What to work on: Examine each line of the data. Copy the line if it includes the word "chua".

Provided records:
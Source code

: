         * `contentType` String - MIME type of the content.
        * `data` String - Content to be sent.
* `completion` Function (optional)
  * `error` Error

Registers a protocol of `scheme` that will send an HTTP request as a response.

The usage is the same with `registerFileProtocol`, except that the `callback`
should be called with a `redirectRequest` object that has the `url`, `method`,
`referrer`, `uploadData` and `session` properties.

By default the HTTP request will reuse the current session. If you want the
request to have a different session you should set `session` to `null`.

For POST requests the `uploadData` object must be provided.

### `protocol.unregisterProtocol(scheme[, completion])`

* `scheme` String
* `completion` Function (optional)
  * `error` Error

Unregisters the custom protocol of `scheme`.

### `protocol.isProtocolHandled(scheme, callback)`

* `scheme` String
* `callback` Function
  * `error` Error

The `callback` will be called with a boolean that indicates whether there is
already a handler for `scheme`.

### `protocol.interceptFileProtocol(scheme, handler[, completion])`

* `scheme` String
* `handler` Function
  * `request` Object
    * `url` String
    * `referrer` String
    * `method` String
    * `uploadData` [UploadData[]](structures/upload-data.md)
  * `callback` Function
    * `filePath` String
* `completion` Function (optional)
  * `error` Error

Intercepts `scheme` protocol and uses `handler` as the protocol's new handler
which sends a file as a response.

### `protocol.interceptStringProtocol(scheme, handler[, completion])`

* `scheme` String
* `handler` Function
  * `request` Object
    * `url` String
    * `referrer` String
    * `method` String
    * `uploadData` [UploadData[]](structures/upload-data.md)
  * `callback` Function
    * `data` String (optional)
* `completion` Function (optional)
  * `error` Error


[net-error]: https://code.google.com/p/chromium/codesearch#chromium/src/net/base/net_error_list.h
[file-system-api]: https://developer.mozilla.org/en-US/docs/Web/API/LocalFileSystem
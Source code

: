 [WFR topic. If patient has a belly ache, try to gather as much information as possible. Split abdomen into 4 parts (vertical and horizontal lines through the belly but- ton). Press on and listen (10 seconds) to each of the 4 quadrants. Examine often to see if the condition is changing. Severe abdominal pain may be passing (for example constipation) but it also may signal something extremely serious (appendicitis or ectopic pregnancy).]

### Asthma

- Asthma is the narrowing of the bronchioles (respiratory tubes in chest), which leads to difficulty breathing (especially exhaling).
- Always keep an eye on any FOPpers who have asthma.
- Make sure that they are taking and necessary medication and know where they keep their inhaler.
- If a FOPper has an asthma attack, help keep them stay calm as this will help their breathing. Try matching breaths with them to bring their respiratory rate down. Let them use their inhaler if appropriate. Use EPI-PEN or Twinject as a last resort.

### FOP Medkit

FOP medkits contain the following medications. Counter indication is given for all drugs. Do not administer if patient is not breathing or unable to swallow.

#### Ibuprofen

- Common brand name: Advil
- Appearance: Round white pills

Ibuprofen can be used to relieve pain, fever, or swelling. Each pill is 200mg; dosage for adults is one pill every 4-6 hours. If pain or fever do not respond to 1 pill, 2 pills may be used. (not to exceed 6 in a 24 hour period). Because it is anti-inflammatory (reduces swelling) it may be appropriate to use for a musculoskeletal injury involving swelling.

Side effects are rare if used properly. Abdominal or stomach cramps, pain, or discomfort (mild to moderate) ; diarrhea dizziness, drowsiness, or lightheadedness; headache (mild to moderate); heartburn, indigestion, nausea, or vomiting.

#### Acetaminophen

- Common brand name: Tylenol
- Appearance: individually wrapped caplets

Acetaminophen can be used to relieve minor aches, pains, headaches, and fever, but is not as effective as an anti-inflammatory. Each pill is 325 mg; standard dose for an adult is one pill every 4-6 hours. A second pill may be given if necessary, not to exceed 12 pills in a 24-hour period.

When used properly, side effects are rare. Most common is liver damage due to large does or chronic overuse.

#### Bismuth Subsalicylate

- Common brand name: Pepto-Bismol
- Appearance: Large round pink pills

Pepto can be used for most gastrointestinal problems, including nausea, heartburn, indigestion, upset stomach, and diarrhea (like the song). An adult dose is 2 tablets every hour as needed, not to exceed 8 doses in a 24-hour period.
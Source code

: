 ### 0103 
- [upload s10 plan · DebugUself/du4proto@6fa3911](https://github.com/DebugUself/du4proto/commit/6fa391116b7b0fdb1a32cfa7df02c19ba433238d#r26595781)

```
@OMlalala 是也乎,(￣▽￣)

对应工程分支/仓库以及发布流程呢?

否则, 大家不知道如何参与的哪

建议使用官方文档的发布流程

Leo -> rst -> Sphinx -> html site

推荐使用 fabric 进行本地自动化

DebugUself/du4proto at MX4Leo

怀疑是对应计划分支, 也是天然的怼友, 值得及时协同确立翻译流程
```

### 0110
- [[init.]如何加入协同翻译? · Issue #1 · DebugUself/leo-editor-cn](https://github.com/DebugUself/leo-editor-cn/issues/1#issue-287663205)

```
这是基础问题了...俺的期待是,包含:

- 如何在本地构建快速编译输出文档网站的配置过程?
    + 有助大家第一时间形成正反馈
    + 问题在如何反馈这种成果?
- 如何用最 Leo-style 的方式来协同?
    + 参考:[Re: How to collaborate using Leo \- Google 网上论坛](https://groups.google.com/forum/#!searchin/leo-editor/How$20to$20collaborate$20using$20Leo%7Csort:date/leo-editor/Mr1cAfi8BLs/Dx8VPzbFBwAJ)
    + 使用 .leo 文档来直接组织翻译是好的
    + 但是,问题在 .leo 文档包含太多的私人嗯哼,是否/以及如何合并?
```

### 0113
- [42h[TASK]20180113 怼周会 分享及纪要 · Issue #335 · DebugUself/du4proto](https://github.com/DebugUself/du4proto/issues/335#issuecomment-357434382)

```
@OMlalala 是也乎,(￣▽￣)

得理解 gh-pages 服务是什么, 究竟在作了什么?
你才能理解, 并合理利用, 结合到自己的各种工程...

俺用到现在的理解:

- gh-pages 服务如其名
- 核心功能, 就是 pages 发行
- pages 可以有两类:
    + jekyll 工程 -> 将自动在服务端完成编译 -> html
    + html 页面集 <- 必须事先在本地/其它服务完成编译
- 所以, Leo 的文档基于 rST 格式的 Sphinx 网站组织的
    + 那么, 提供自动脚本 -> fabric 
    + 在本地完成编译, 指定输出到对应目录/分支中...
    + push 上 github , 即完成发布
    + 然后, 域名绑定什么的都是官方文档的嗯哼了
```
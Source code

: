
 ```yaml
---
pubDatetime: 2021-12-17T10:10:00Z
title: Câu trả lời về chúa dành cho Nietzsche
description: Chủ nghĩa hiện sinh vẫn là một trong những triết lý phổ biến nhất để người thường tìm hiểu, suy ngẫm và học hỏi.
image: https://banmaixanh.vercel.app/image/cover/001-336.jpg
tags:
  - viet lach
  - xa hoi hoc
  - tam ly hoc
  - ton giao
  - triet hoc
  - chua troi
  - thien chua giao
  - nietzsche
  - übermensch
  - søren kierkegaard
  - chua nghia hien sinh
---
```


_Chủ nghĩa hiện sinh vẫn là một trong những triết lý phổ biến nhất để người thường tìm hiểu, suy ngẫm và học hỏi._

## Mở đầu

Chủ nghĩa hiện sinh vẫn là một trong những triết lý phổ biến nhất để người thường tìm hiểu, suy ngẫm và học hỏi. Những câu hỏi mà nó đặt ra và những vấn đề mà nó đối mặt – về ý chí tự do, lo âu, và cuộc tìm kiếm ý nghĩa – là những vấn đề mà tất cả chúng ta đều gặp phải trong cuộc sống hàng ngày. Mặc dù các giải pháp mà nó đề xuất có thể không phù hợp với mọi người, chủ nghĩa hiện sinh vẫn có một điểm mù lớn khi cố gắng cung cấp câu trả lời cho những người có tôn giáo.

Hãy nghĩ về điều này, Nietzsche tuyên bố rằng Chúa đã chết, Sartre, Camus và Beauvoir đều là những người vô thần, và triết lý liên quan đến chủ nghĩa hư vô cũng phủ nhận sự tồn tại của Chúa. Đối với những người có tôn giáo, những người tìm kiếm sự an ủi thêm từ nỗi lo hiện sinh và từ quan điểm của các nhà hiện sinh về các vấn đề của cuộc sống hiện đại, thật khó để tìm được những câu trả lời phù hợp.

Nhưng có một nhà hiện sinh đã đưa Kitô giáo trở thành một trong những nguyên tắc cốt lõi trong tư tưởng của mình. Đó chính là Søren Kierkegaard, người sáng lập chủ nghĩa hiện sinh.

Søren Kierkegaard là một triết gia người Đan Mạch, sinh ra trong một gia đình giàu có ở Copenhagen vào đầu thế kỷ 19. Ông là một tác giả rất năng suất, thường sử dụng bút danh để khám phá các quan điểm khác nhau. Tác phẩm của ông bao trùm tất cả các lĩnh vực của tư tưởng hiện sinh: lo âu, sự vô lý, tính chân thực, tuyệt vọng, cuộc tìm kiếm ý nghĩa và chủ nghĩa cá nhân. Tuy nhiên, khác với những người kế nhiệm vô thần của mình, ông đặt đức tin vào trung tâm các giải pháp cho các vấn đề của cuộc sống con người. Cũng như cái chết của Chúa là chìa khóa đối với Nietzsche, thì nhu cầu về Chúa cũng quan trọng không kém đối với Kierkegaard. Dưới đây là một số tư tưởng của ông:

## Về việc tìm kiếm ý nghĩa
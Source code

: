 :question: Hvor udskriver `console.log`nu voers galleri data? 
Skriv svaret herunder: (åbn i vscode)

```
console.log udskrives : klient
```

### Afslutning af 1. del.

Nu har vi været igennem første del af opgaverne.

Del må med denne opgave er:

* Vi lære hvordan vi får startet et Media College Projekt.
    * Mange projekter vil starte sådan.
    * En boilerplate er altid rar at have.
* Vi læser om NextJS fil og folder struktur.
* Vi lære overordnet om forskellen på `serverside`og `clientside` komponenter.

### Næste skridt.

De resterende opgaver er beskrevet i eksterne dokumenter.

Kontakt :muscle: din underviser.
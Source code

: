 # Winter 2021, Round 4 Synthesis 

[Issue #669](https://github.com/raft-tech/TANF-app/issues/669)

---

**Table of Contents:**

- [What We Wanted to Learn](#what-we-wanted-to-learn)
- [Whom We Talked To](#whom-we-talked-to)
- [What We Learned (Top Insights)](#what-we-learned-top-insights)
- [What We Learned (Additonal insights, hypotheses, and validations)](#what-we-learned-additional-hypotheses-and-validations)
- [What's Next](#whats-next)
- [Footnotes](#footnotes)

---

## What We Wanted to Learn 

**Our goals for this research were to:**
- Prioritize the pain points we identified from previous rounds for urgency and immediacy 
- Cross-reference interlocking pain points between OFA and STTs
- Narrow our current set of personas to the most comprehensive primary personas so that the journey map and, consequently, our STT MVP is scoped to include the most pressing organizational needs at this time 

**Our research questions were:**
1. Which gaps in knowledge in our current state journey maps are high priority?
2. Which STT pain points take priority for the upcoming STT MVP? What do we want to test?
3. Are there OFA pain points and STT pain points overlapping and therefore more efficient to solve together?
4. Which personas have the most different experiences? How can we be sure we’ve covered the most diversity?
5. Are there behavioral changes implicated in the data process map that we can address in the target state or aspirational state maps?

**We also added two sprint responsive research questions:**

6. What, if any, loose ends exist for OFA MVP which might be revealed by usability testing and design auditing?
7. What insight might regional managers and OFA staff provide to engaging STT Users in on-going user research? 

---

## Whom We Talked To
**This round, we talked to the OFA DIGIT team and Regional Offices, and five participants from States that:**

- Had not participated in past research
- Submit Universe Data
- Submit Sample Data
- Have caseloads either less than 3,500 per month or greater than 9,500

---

Solution for this problem:
  - chua troi
  - thien chua giao
  - chua nghia hien sinh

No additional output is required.